» **Exercise details**
Return only the lines starting at the line that contains "own words using" and ending with the final line of the listing; include both endpoints.

═══ Material provided ═══

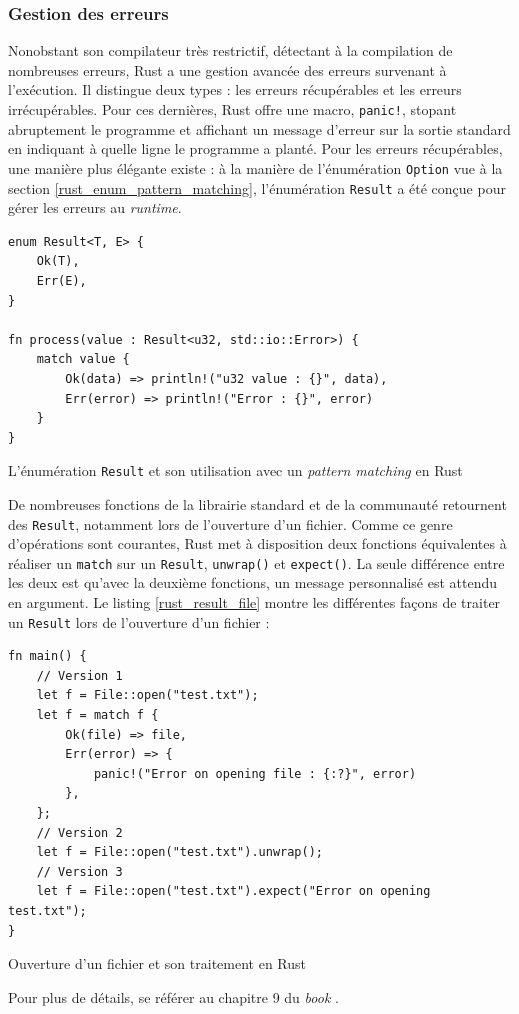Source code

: \documentclass[a4paper, 12pt]{article}
\newenvironment{code}{\captionsetup{type=listing}}{}
\begin{document}
\subsubsection{Gestion des erreurs} 
Nonobstant son compilateur très restrictif, détectant à la compilation de nombreuses erreurs, Rust 
a une gestion avancée des erreurs survenant à l'exécution. Il distingue deux types : les erreurs 
récupérables et les erreurs irrécupérables. Pour ces dernières, Rust offre une macro, 
\texttt{panic!}, stopant abruptement le programme et affichant un message d'erreur sur 
la sortie standard en indiquant à quelle ligne le programme a planté. Pour les erreurs récupérables, 
une manière plus élégante existe : à la manière de l'énumération \texttt{Option} vue à 
la section \ref{rust_enum_pattern_matching}, l'énumération \texttt{Result} a été conçue 
pour gérer les erreurs au \textit{runtime}.
\bigbreak
\begin{code}
    \begin{verbatim}
enum Result<T, E> {
    Ok(T),
    Err(E),
}

fn process(value : Result<u32, std::io::Error>) {
    match value {
        Ok(data) => println!("u32 value : {}", data),
        Err(error) => println!("Error : {}", error)
    }
}
    \end{verbatim}
    \caption{L'énumération \texttt{Result} et son utilisation avec un \textit{pattern matching} en Rust}
    \label{rust_result}
\end{code}
\bigbreak
De nombreuses fonctions de la librairie standard et de la communauté retournent des 
\texttt{Result}, notamment lors de l'ouverture d'un fichier. Comme ce genre d'opérations 
sont courantes, Rust met à disposition deux fonctions équivalentes à réaliser un \texttt{match} 
sur un \texttt{Result}, \texttt{unwrap()} et \texttt{expect()}. La 
seule différence entre les deux est qu'avec la deuxième fonctions, un message personnalisé est 
attendu en argument. Le listing \ref{rust_result_file} montre les différentes façons de traiter un 
\texttt{Result} lors de l'ouverture d'un fichier :
\bigbreak
\begin{code}
    \begin{verbatim}
fn main() {
    // Version 1
    let f = File::open("test.txt");
    let f = match f {
        Ok(file) => file,
        Err(error) => {
            panic!("Error on opening file : {:?}", error)
        },
    };
    // Version 2
    let f = File::open("test.txt").unwrap();
    // Version 3
    let f = File::open("test.txt").expect("Error on opening test.txt");
}
    \end{verbatim}
    \caption{Ouverture d'un fichier et son traitement en Rust}
    \label{rust_result_file}
\end{code}
\bigbreak
Pour plus de détails, se référer au chapitre 9 du \textit{book} \cite{ref0}.
\end{document}
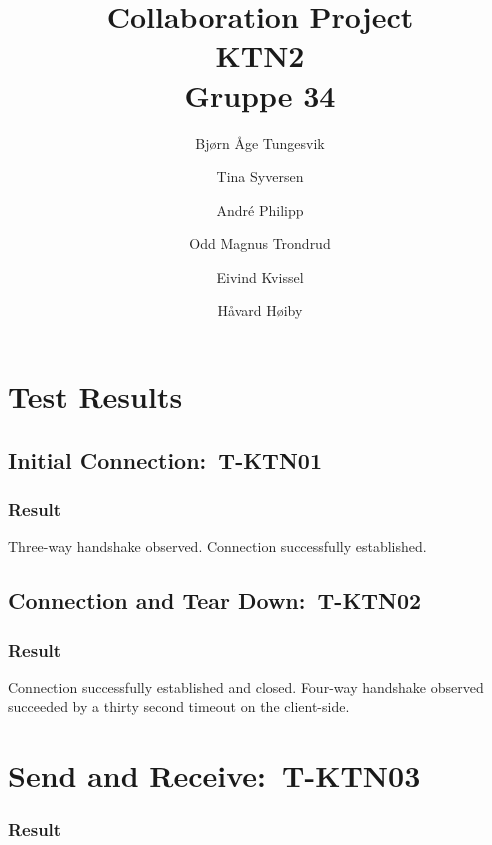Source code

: \documentclass{article}
\begin{document}
\begin{titlepage}
\title{Collaboration Project\\
\textbf{KTN2}\\
Gruppe 34}
\author{Bj\o rn \AA ge Tungesvik\and Tina Syversen\and Andr\'e Philipp\and Odd Magnus Trondrud\and Eivind Kvissel\and H\aa vard H\o iby}
\maketitle
\end{titlepage}
\newpage %

\newpage 

\section{Test Results}

\subsection{Initial Connection:\ T-KTN01}

\subsubsection{Result}

Three-way handshake observed. Connection successfully established.

\subsection{Connection and Tear Down:\ T-KTN02}

\subsubsection{Result}

Connection successfully established and closed. Four-way handshake observed
succeeded by a thirty second timeout on the client-side.

\section{Send and Receive:\ T-KTN03}

\subsubsection{Result}
\end{document}
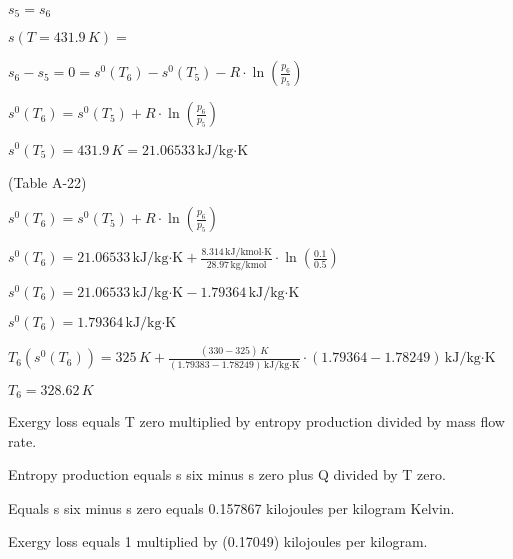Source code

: \( s_5 = s_6 \)  

\( s(T = 431.9 \, K) = \)  

\( s_6 - s_5 = 0 = s^0(T_6) - s^0(T_5) - R \cdot \ln \left( \frac{p_6}{p_5} \right) \)  

\( s^0(T_6) = s^0(T_5) + R \cdot \ln \left( \frac{p_6}{p_5} \right) \)  

\( s^0(T_5) = 431.9 \, K = 21.06533 \, \text{kJ/kg·K} \)  

(Table A-22)  

\( s^0(T_6) = s^0(T_5) + R \cdot \ln \left( \frac{p_6}{p_5} \right) \)  

\( s^0(T_6) = 21.06533 \, \text{kJ/kg·K} + \frac{8.314 \, \text{kJ/kmol·K}}{28.97 \, \text{kg/kmol}} \cdot \ln \left( \frac{0.1}{0.5} \right) \)  

\( s^0(T_6) = 21.06533 \, \text{kJ/kg·K} - 1.79364 \, \text{kJ/kg·K} \)  

\( s^0(T_6) = 1.79364 \, \text{kJ/kg·K} \)  

\( T_6(s^0(T_6)) = 325 \, K + \frac{(330 - 325) \, K}{(1.79383 - 1.78249) \, \text{kJ/kg·K}} \cdot (1.79364 - 1.78249) \, \text{kJ/kg·K} \)  

\( T_6 = 328.62 \, K \)

Exergy loss equals T zero multiplied by entropy production divided by mass flow rate.  

Entropy production equals s six minus s zero plus Q divided by T zero.  

Equals s six minus s zero equals 0.157867 kilojoules per kilogram Kelvin.  

Exergy loss equals 1 multiplied by (0.17049) kilojoules per kilogram.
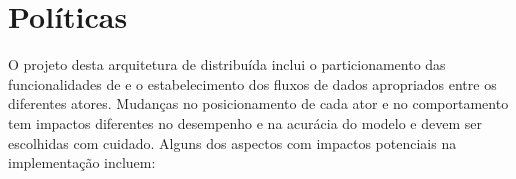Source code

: \section{Políticas}\label{sec:polices}

O projeto desta arquitetura de \nd distribuída inclui o particionamento das
funcionalidades de \minas e o estabelecimento dos fluxos de dados apropriados
entre os diferentes atores.
Mudanças no posicionamento de cada ator e no comportamento tem impactos
diferentes no desempenho e na acurácia do modelo e devem ser escolhidas com
cuidado.
% 
Alguns dos aspectos com impactos potenciais na implementação incluem:

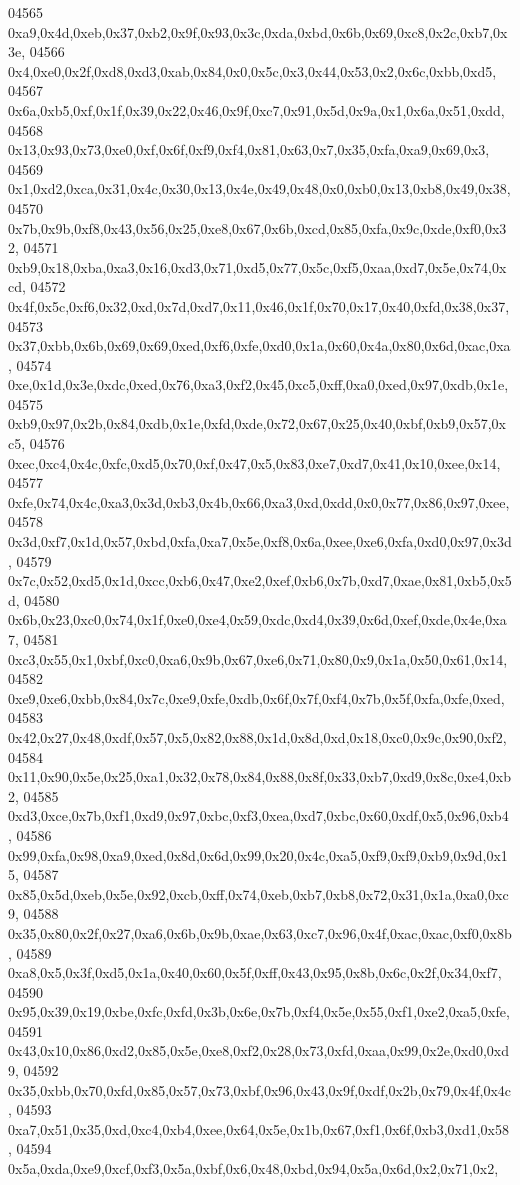 \begin{DoxyCode}
04565   0xa9,0x4d,0xeb,0x37,0xb2,0x9f,0x93,0x3c,0xda,0xbd,0x6b,0x69,0xc8,0x2c,0xb7,0x3e,
04566   0x4,0xe0,0x2f,0xd8,0xd3,0xab,0x84,0x0,0x5c,0x3,0x44,0x53,0x2,0x6c,0xbb,0xd5,
04567   0x6a,0xb5,0xf,0x1f,0x39,0x22,0x46,0x9f,0xc7,0x91,0x5d,0x9a,0x1,0x6a,0x51,0xdd,
04568   0x13,0x93,0x73,0xe0,0xf,0x6f,0xf9,0xf4,0x81,0x63,0x7,0x35,0xfa,0xa9,0x69,0x3,
04569   0x1,0xd2,0xca,0x31,0x4c,0x30,0x13,0x4e,0x49,0x48,0x0,0xb0,0x13,0xb8,0x49,0x38,
04570   0x7b,0x9b,0xf8,0x43,0x56,0x25,0xe8,0x67,0x6b,0xcd,0x85,0xfa,0x9c,0xde,0xf0,0x32,
04571   0xb9,0x18,0xba,0xa3,0x16,0xd3,0x71,0xd5,0x77,0x5c,0xf5,0xaa,0xd7,0x5e,0x74,0xcd,
04572   0x4f,0x5c,0xf6,0x32,0xd,0x7d,0xd7,0x11,0x46,0x1f,0x70,0x17,0x40,0xfd,0x38,0x37,
04573   0x37,0xbb,0x6b,0x69,0x69,0xed,0xf6,0xfe,0xd0,0x1a,0x60,0x4a,0x80,0x6d,0xac,0xa,
04574   0xe,0x1d,0x3e,0xdc,0xed,0x76,0xa3,0xf2,0x45,0xc5,0xff,0xa0,0xed,0x97,0xdb,0x1e,
04575   0xb9,0x97,0x2b,0x84,0xdb,0x1e,0xfd,0xde,0x72,0x67,0x25,0x40,0xbf,0xb9,0x57,0xc5,
04576   0xec,0xc4,0x4c,0xfc,0xd5,0x70,0xf,0x47,0x5,0x83,0xe7,0xd7,0x41,0x10,0xee,0x14,
04577   0xfe,0x74,0x4c,0xa3,0x3d,0xb3,0x4b,0x66,0xa3,0xd,0xdd,0x0,0x77,0x86,0x97,0xee,
04578   0x3d,0xf7,0x1d,0x57,0xbd,0xfa,0xa7,0x5e,0xf8,0x6a,0xee,0xe6,0xfa,0xd0,0x97,0x3d,
04579   0x7c,0x52,0xd5,0x1d,0xcc,0xb6,0x47,0xe2,0xef,0xb6,0x7b,0xd7,0xae,0x81,0xb5,0x5d,
04580   0x6b,0x23,0xc0,0x74,0x1f,0xe0,0xe4,0x59,0xdc,0xd4,0x39,0x6d,0xef,0xde,0x4e,0xa7,
04581   0xc3,0x55,0x1,0xbf,0xc0,0xa6,0x9b,0x67,0xe6,0x71,0x80,0x9,0x1a,0x50,0x61,0x14,
04582   0xe9,0xe6,0xbb,0x84,0x7c,0xe9,0xfe,0xdb,0x6f,0x7f,0xf4,0x7b,0x5f,0xfa,0xfe,0xed,
04583   0x42,0x27,0x48,0xdf,0x57,0x5,0x82,0x88,0x1d,0x8d,0xd,0x18,0xc0,0x9c,0x90,0xf2,
04584   0x11,0x90,0x5e,0x25,0xa1,0x32,0x78,0x84,0x88,0x8f,0x33,0xb7,0xd9,0x8c,0xe4,0xb2,
04585   0xd3,0xce,0x7b,0xf1,0xd9,0x97,0xbc,0xf3,0xea,0xd7,0xbc,0x60,0xdf,0x5,0x96,0xb4,
04586   0x99,0xfa,0x98,0xa9,0xed,0x8d,0x6d,0x99,0x20,0x4c,0xa5,0xf9,0xf9,0xb9,0x9d,0x15,
04587   0x85,0x5d,0xeb,0x5e,0x92,0xcb,0xff,0x74,0xeb,0xb7,0xb8,0x72,0x31,0x1a,0xa0,0xc9,
04588   0x35,0x80,0x2f,0x27,0xa6,0x6b,0x9b,0xae,0x63,0xc7,0x96,0x4f,0xac,0xac,0xf0,0x8b,
04589   0xa8,0x5,0x3f,0xd5,0x1a,0x40,0x60,0x5f,0xff,0x43,0x95,0x8b,0x6c,0x2f,0x34,0xf7,
04590   0x95,0x39,0x19,0xbe,0xfc,0xfd,0x3b,0x6e,0x7b,0xf4,0x5e,0x55,0xf1,0xe2,0xa5,0xfe,
04591   0x43,0x10,0x86,0xd2,0x85,0x5e,0xe8,0xf2,0x28,0x73,0xfd,0xaa,0x99,0x2e,0xd0,0xd9,
04592   0x35,0xbb,0x70,0xfd,0x85,0x57,0x73,0xbf,0x96,0x43,0x9f,0xdf,0x2b,0x79,0x4f,0x4c,
04593   0xa7,0x51,0x35,0xd,0xc4,0xb4,0xee,0x64,0x5e,0x1b,0x67,0xf1,0x6f,0xb3,0xd1,0x58,
04594   0x5a,0xda,0xe9,0xcf,0xf3,0x5a,0xbf,0x6,0x48,0xbd,0x94,0x5a,0x6d,0x2,0x71,0x2,

\end{DoxyCode}
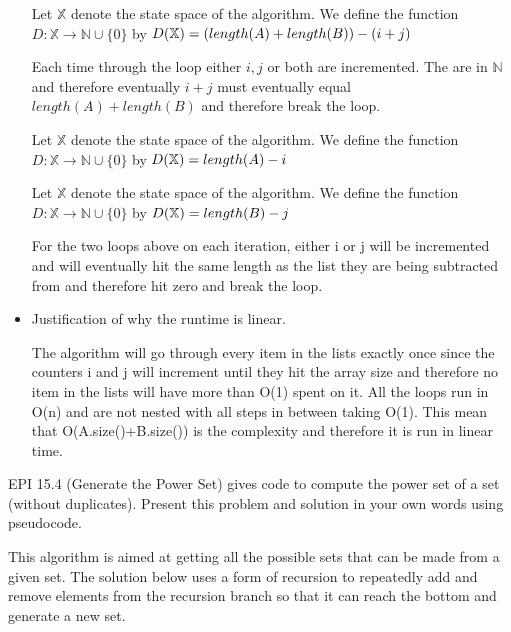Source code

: \documentclass{article}
\newcommand{\N}{\mathbb{N}}
\begin{document}
\begin{itemize}
	 Let $\mathbb{X}$ denote the state space of the algorithm. We define the function $D \colon \mathbb{X} \to \N \cup \{0\}$ by $D( \mathbb{X}) = ( length(A) + length(B) )-(i + j)\newline $
    
    Each time through the loop either $i,j$ or both are incremented. The are in $\N$ and therefore eventually $i + j$ must eventually equal $ length(A) + length(B) $ and therefore break the loop.

    Let $\mathbb{X}$ denote the state space of the algorithm. We define the function $D \colon \mathbb{X} \to \N \cup \{0\}$ by $D( \mathbb{X}) =  length(A) - i\newline $

    Let $\mathbb{X}$ denote the state space of the algorithm. We define the function $D \colon \mathbb{X} \to \N \cup \{0\}$ by $D( \mathbb{X}) =  length(B) - j\newline$
    
    For the two loops above on each iteration, either i or j will be incremented and will eventually hit the same length as the list they are being subtracted from and therefore hit zero and break the loop.
    
   

    
    \item Justification of why the runtime is linear.
    
        The algorithm will go through every item in the lists exactly once since the counters i and j will increment until they hit the array size and therefore no item in the lists will have more than O(1) spent on it. All the loops run in O(n) and are not nested with all steps in between taking O(1). This mean that O(A.size()+B.size()) is the complexity and therefore it is run in linear time. 
    
\end{itemize}

\nextprob
EPI 15.4 (Generate the Power Set) gives code to compute the power set of a set
(without duplicates).  Present this problem and solution in your own words using
pseudocode.

This algorithm is aimed at getting all the possible sets that can be made from a given set. The solution below uses a form of recursion to repeatedly add and remove elements from the recursion branch so that it can reach the bottom and generate a new set.
\end{document}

═══

» **Result for this exercise**
(without duplicates).  Present this problem and solution in your own words using
pseudocode.

This algorithm is aimed at getting all the possible sets that can be made from a given set. The solution below uses a form of recursion to repeatedly add and remove elements from the recursion branch so that it can reach the bottom and generate a new set.
\end{document}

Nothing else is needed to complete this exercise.